Categories
Business and Finance

Niall Ferguson: Can Europe Fail and Is America Next?

Niall Ferguson
Niall Ferguson. Image: The Aspen Institute//flickr

Probably no questions are more relevant today than those Niall Ferguson considered in his lecture on Monday (30 January 2012), hosted by the Swiss Institute of International Studies, at the University of Zurich.  Fresh from the World Economic Forum (WEF) in Davos, the answers he gave were far from comforting:  Can Europe collapse? Of course it can.  Is America next?  Maybe.

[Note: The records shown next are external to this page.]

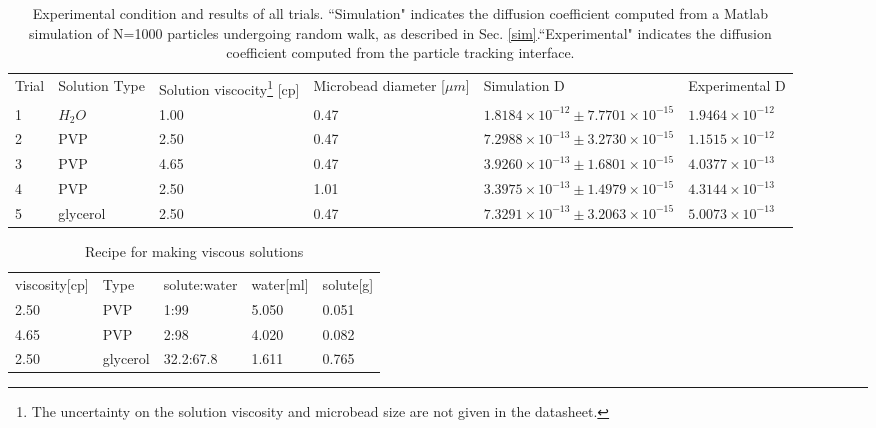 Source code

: \documentclass[iop,revtex4]{emulateapj_mod}
\begin{document}
\begin{table}[t]
\centering
\caption{Experimental condition and results of all trials. ``Simulation" indicates the diffusion coefficient computed from a Matlab simulation of N=1000 particles undergoing random walk, as described in Sec. \ref{sim}.``Experimental" indicates the diffusion coefficient computed from the particle tracking interface. }
\label{my-label}
\begin{tabular}{llllll} \label{table}
Trial & Solution Type & Solution viscocity\footnote{The uncertainty on the solution viscosity and microbead size are not given in the datasheet.} [cp] & Microbead diameter [$\mu m$] & Simulation D          & Experimental D \\
1     & $H_2O$         &  1.00                           & 0.47                              & $1.8184\times 10^{-12}\pm 7.7701\times 10^{-15}$ & $1.9464\times 10^{-12}$     \\
2     & PVP           & 2.50                        & 0.47                              & $7.2988\times 10^{-13}\pm3.2730\times 10^{-15}$ & $1.1515\times 10^{-12}$     \\
3     & PVP           & 4.65                        & 0.47                              & $3.9260\times 10^{-13}\pm1.6801\times 10^{-15}$ & $4.0377\times 10^{-13}$     \\
4     & PVP           & 2.50                        & 1.01                              & $3.3975\times 10^{-13}\pm1.4979\times 10^{-15}$ & $4.3144\times 10^{-13}$     \\
5     & glycerol      & 2.50                        & 0.47                              & $7.3291\times 10^{-13}\pm3.2063\times 10^{-15}$ & $5.0073\times 10^{-13}$    
\end{tabular}
\end{table}
\begin{table}[]
\centering
\caption{Recipe for making viscous solutions}
\label{solution}
\begin{tabular}{lllll}
viscosity[cp] & Type & solute:water & water[ml] & solute[g] \\
 2.50      & PVP         & 1:99         & 5.050 & 0.051  \\
 4.65      & PVP         & 2:98         & 4.020 & 0.082  \\
 2.50      & glycerol    & 32.2:67.8    & 1.611 & 0.765 
\end{tabular}
\end{table}
\end{document}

But more importantly, Ferguson told us, we should have seen this coming. Ten years ago, in an article he co-authored in Foreign Affairs, he predicted that Europe’s newly minted Economic and Monetary Union (EMU) was doomed without a fiscal union to accompany it.  Indeed, Ferguson was one of the original ‘Cassandras’ of the project, warning as early as 2000 that “monetary unions can be undone by fiscal imbalances.”  This, he told us, was one of the lessons of history.  The closest precedent of the EMU, after all, was the obscure Latin Monetary Union, comprising France, Belgium, Switzerland, Italy, and Greece between 1865 and 1927.  Why is it so obscure?  Because it was destroyed by “asymmetric fiscal problems” – by the divergence between French fiscal probity, on the one hand, and Italian and Greek fiscal laxity on the other.